O casal voltou ao assunto diversas vezes naquele fim de semana, é claro que sempre longe das filhas, pois Heitor não queria que soubessem que fora chamado para uma viagem com a Dimensão Turismo e não poderia levá-las. Luísa estava chateada eles planejaram a viagem por tanto tempo e agora o marido ia sozinho, mas Heitor se mantinha irredutível e ela acabou aceitando.

Alem disso também tinha suas preocupações, temia que algo mais grave estivesse acontecendo e o marido ficasse sozinho para proteger um grupo de pessoas, cercadas por criminosos de um lado e dinossauros perigosos do outro.

Na noite de segunda-feira, faltando um pouco mais de um dia para a viagem de Heitor, Sofia, a filha mais velha, levantou da cama algum tempo depois de ter ido dormir e foi para a cozinha.
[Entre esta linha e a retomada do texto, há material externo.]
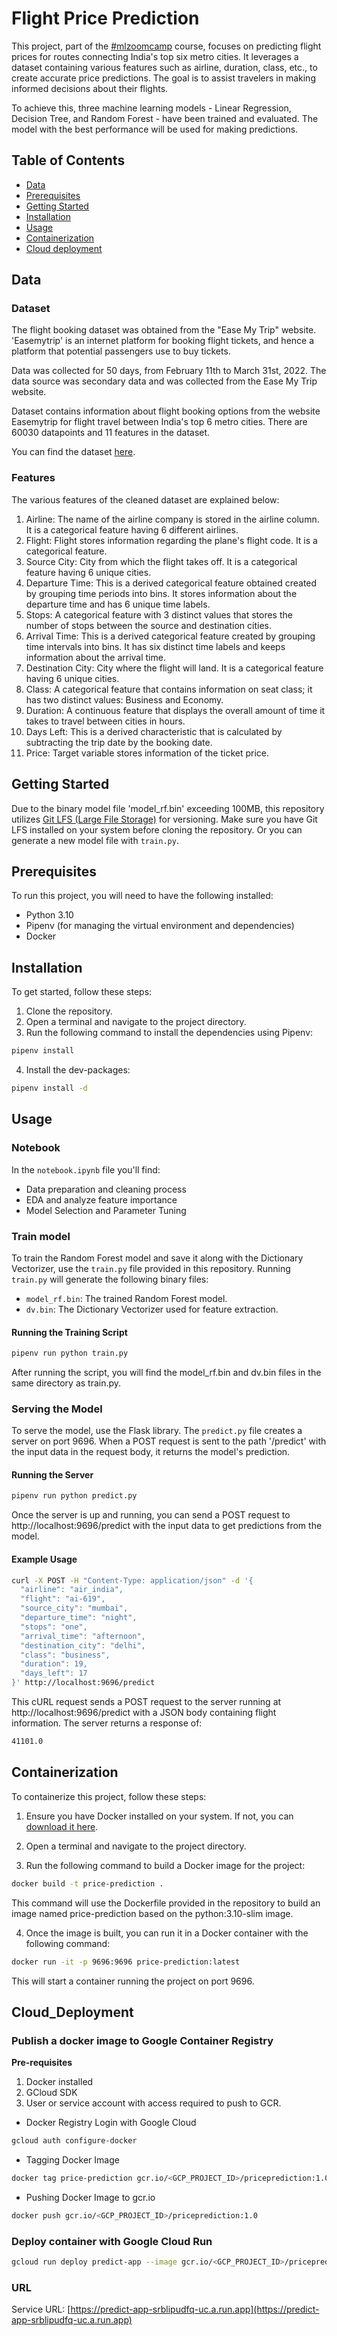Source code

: # Flight Price Prediction

This project, part of the [#mlzoomcamp](https://github.com/DataTalksClub/machine-learning-zoomcamp/) course, focuses on predicting flight prices for routes connecting India's top six metro cities. It leverages a dataset containing various features such as airline, duration, class, etc., to create accurate price predictions. The goal is to assist travelers in making informed decisions about their flights.

To achieve this, three machine learning models - Linear Regression, Decision Tree, and Random Forest - have been trained and evaluated. The model with the best performance will be used for making predictions.

## Table of Contents
- [Data](#data)
- [Prerequisites](#prerequisites)
- [Getting Started](#getting-started)
- [Installation](#installation)
- [Usage](#usage)
- [Containerization](#containerization)
- [Cloud deployment](#Cloud_deployment)

## Data

### Dataset

The flight booking dataset was obtained from the "Ease My Trip" website. 'Easemytrip' is an internet platform for booking flight tickets, and hence a platform that potential passengers use to buy tickets.

Data was collected for 50 days, from February 11th to March 31st, 2022. The data source was secondary data and was collected from the Ease My Trip website.

Dataset contains information about flight booking options from the website Easemytrip for flight travel between India's top 6 metro cities. There are 60030 datapoints and 11 features in the dataset.

You can find the dataset [here](https://www.kaggle.com/datasets/shubhambathwal/flight-price-prediction).

### Features

The various features of the cleaned dataset are explained below:
1) Airline: The name of the airline company is stored in the airline column. It is a categorical feature having 6 different airlines.
2) Flight: Flight stores information regarding the plane's flight code. It is a categorical feature.
3) Source City: City from which the flight takes off. It is a categorical feature having 6 unique cities.
4) Departure Time: This is a derived categorical feature obtained created by grouping time periods into bins. It stores information about the departure time and has 6 unique time labels.
5) Stops: A categorical feature with 3 distinct values that stores the number of stops between the source and destination cities.
6) Arrival Time: This is a derived categorical feature created by grouping time intervals into bins. It has six distinct time labels and keeps information about the arrival time.
7) Destination City: City where the flight will land. It is a categorical feature having 6 unique cities.
8) Class: A categorical feature that contains information on seat class; it has two distinct values: Business and Economy.
9) Duration: A continuous feature that displays the overall amount of time it takes to travel between cities in hours.
10) Days Left: This is a derived characteristic that is calculated by subtracting the trip date by the booking date.
11) Price: Target variable stores information of the ticket price.

## Getting Started

Due to the binary model file 'model_rf.bin' exceeding 100MB, this repository utilizes [Git LFS (Large File Storage)](https://git-lfs.com/) for versioning. Make sure you have Git LFS installed on your system before cloning the repository.
Or you can generate a new model file with `train.py`.

## Prerequisites

To run this project, you will need to have the following installed:

- Python 3.10
- Pipenv (for managing the virtual environment and dependencies)
- Docker

## Installation

To get started, follow these steps:

1. Clone the repository.
2. Open a terminal and navigate to the project directory.
3. Run the following command to install the dependencies using Pipenv:

```bash
pipenv install
```
4. Install the dev-packages:

```bash
pipenv install -d
```

## Usage

### Notebook

In the `notebook.ipynb` file you'll find:
  - Data preparation and cleaning process
  - EDA and analyze feature importance
  - Model Selection and Parameter Tuning


### Train model

To train the Random Forest model and save it along with the Dictionary Vectorizer, use the `train.py` file provided in this repository. Running `train.py` will generate the following binary files:

- `model_rf.bin`: The trained Random Forest model.
- `dv.bin`: The Dictionary Vectorizer used for feature extraction.

#### Running the Training Script

```bash
pipenv run python train.py
```
After running the script, you will find the model_rf.bin and dv.bin files in the same directory as train.py.

### Serving the Model

To serve the model, use the Flask library. The `predict.py` file creates a server on port 9696. When a POST request is sent to the path '/predict' with the input data in the request body, it returns the model's prediction.

#### Running the Server

```bash
pipenv run python predict.py
```
Once the server is up and running, you can send a POST request to http://localhost:9696/predict with the input data to get predictions from the model.

#### Example Usage

```bash
curl -X POST -H "Content-Type: application/json" -d '{
  "airline": "air_india",
  "flight": "ai-619",
  "source_city": "mumbai",
  "departure_time": "night",
  "stops": "one",
  "arrival_time": "afternoon",
  "destination_city": "delhi",
  "class": "business",
  "duration": 19,
  "days_left": 17
}' http://localhost:9696/predict
```
This cURL request sends a POST request to the server running at http://localhost:9696/predict with a JSON body containing flight information. The server returns a response of:
```bash
41101.0
```

## Containerization

To containerize this project, follow these steps:

1. Ensure you have Docker installed on your system. If not, you can [download it here](https://www.docker.com/get-started).

2. Open a terminal and navigate to the project directory.

3. Run the following command to build a Docker image for the project:

```bash
docker build -t price-prediction .
```

This command will use the Dockerfile provided in the repository to build an image named price-prediction based on the python:3.10-slim image.

4. Once the image is built, you can run it in a Docker container with the following command:

```bash
docker run -it -p 9696:9696 price-prediction:latest
```

This will start a container running the project on port 9696.

## Cloud_Deployment

### Publish a docker image to Google Container Registry

**Pre-requisites**
1. Docker installed
2. GCloud SDK
2. User or service account with access required to push to GCR.

- Docker Registry Login with Google Cloud

```bash
gcloud auth configure-docker
```

- Tagging Docker Image

```bash
docker tag price-prediction gcr.io/<GCP_PROJECT_ID>/priceprediction:1.0
```

- Pushing Docker Image to gcr.io

```bash
docker push gcr.io/<GCP_PROJECT_ID>/priceprediction:1.0 
```

### Deploy container with Google Cloud Run

```bash
gcloud run deploy predict-app --image gcr.io/<GCP_PROJECT_ID>/priceprediction:1.0 --memory=2G --port=9696 --region us-central1 --platform managed --allow-unauthenticated --quiet
```

### URL

Service URL: [https://predict-app-srblipudfq-uc.a.run.app](https://predict-app-srblipudfq-uc.a.run.app)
Estava com muita sede e queria beber um copo de água. Ao sair do quarto, percebeu que ainda havia luzes acesas, logo depois percebeu que os pais ainda estavam na cozinha e resolveu ouvir o que estavam dizendo, antes que a vissem.
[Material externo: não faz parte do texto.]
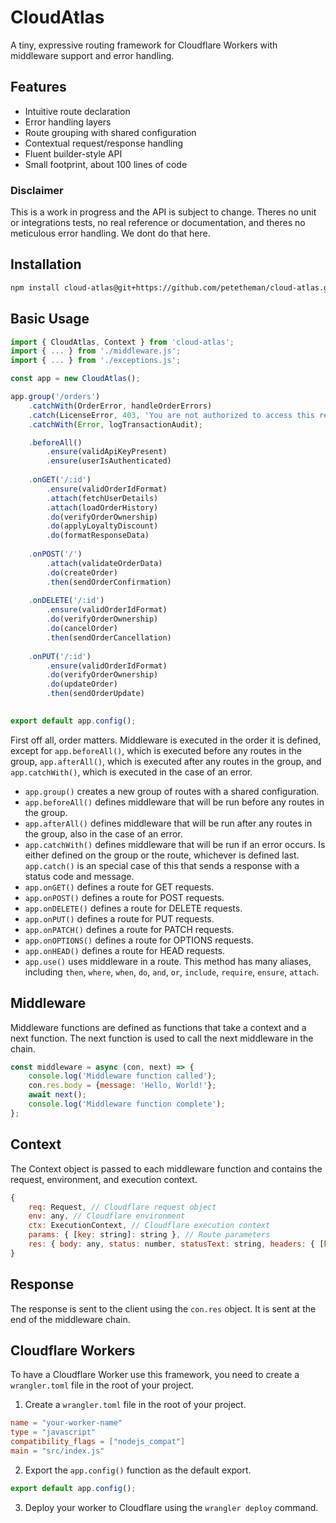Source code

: # CloudAtlas

A tiny, expressive routing framework for Cloudflare Workers with middleware support and error handling.

## Features
- Intuitive route declaration
- Error handling layers
- Route grouping with shared configuration
- Contextual request/response handling
- Fluent builder-style API
- Small footprint, about 100 lines of code

### Disclaimer
This is a work in progress and the API is subject to change. Theres no unit or integrations tests, no real reference or documentation, and theres no meticulous error handling. We dont do that here.

## Installation
```bash
npm install cloud-atlas@git+https://github.com/petetheman/cloud-atlas.git#main
```

## Basic Usage
```javascript
import { CloudAtlas, Context } from 'cloud-atlas';
import { ... } from './middleware.js';
import { ... } from './exceptions.js';

const app = new CloudAtlas();

app.group('/orders')
    .catchWith(OrderError, handleOrderErrors)    
    .catch(LicenseError, 403, 'You are not authorized to access this resource.');
    .catchWith(Error, logTransactionAudit);

    .beforeAll()
        .ensure(validApiKeyPresent)
        .ensure(userIsAuthenticated)
    
    .onGET('/:id')
        .ensure(validOrderIdFormat)
        .attach(fetchUserDetails)
        .attach(loadOrderHistory)
        .do(verifyOrderOwnership)
        .do(applyLoyaltyDiscount)
        .do(formatResponseData)
    
    .onPOST('/')
        .attach(validateOrderData)
        .do(createOrder)
        .then(sendOrderConfirmation)
    
    .onDELETE('/:id')
        .ensure(validOrderIdFormat)
        .do(verifyOrderOwnership)
        .do(cancelOrder)
        .then(sendOrderCancellation)
    
    .onPUT('/:id')
        .ensure(validOrderIdFormat)
        .do(verifyOrderOwnership)
        .do(updateOrder)
        .then(sendOrderUpdate)
    

export default app.config();
```
First off all, order matters. Middleware is executed in the order it is defined, except for `app.beforeAll()`, which is executed before any routes in the group, `app.afterAll()`, which is executed after any routes in the group, and `app.catchWith()`, which is executed in the case of an error.

- `app.group()` creates a new group of routes with a shared configuration.
- `app.beforeAll()` defines middleware that will be run before any routes in the group.
- `app.afterAll()` defines middleware that will be run after any routes in the group, also in the case of an error.
- `app.catchWith()` defines middleware that will be run if an error occurs. Is either defined on the group or the route, whichever is defined last. `app.catch()` is an special case of this that sends a response with a status code and message.
- `app.onGET()` defines a route for GET requests.
- `app.onPOST()` defines a route for POST requests.
- `app.onDELETE()` defines a route for DELETE requests.
- `app.onPUT()` defines a route for PUT requests.
- `app.onPATCH()` defines a route for PATCH requests.
- `app.onOPTIONS()` defines a route for OPTIONS requests.
- `app.onHEAD()` defines a route for HEAD requests.
- `app.use()` uses middleware in a route. This method has many aliases, including `then`, `where`, `when`, `do`, `and`, `or`, `include`, `require`, `ensure`, `attach`.


## Middleware
Middleware functions are defined as functions that take a context and a next function. The next function is used to call the next middleware in the chain.

```javascript
const middleware = async (con, next) => {
    console.log('Middleware function called');
    con.res.body = {message: 'Hello, World!'};
    await next();
    console.log('Middleware function complete');
};
```

## Context
The Context object is passed to each middleware function and contains the request, environment, and execution context.

```javascript
{
    req: Request, // Cloudflare request object
    env: any, // Cloudflare environment
    ctx: ExecutionContext, // Cloudflare execution context
    params: { [key: string]: string }, // Route parameters
    res: { body: any, status: number, statusText: string, headers: { [key: string]: string } } // Response object
}
```

## Response
The response is sent to the client using the `con.res` object. It is sent at the end of the middleware chain.


## Cloudflare Workers
To have a Cloudflare Worker use this framework, you need to create a `wrangler.toml` file in the root of your project.

1. Create a `wrangler.toml` file in the root of your project.
```toml
name = "your-worker-name"
type = "javascript"
compatibility_flags = ["nodejs_compat"]
main = "src/index.js"
```

2. Export the `app.config()` function as the default export.

```javascript
export default app.config();
```

3. Deploy your worker to Cloudflare using the `wrangler deploy` command.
– Mas eu nem sei quanto tempo ficarei fora... – dizia Heitor e calou se por um momento, parecendo confuso. – E se eu demorar, como irá explicar a minha ausência a elas.

– Depois que você partir, eu conto toda a verdade e elas terão que aceitar... – retrucou Luísa.

Sofia não entrou na cozinha para pegar a água, nem deixou que seus pais percebessem que ela estava por perto. Apenas parou para escutar junto à porta e, ao descobrir sobre o que estavam falando, teve um sobressalto e voltou para o quarto. Toda a sua sede naquele momento foi esquecida com o que acabara de descobrir. Deitou e fez um esforço para adormecer. Queria contar o que descobrira à irmã, mas ela já estava dormindo e não quis acordá-la. Por isso esperou até o dia seguinte para pedir reforço.

Durante o dia seguinte, as duas irmãs conversaram, chegando à conclusão de que o pai lhes devia uma explicação. O momento mais delicado para Heitor foi naquela noite ao voltar para casa. As duas meninas já o aguardavam, ansiosas por sua chegada e, na primeira oportunidade, o cercaram, dizendo que já sabiam de tudo. Heitor a princípio se fez de desentendido, mas quando Sofia disse que descera para tomar água na noite anterior e ouvira parte da conversa dos pais na cozinha, ele acabou confessando.

Queriam saber por que o pai faria a viagem sem levá-las e a única desculpa que Heitor conseguiu encontrar foi que iria viajar a trabalho. Mas elas não conseguiam ou não queriam acreditar que pudesse haver trabalho em um lugar como aquele.

– Vocês lembram que a Dimensão Turismo tem várias rotas diferente, nos dando a oportunidade de conhecer os dinossauros que quisermos e vocês ainda não decidiram quais espécies querem conhecer? – perguntou Heitor.

As meninas apenas balançaram a cabeça concordando ainda emburradas.

– Decidam enquanto eu estiver fora e faremos a viagem assim que eu voltar – prometeu Heitor.

Apesar de ainda estarem um tanto contrariadas as meninas acabaram aceitando. Mais tarde Luíza questionou Heitor quanto a sua promessa.

– Você sabe que ainda não poderá cumprir sua promessa quando voltar?

– Sei... muita coisa ainda vai acontecer até lá, pensarei em algo.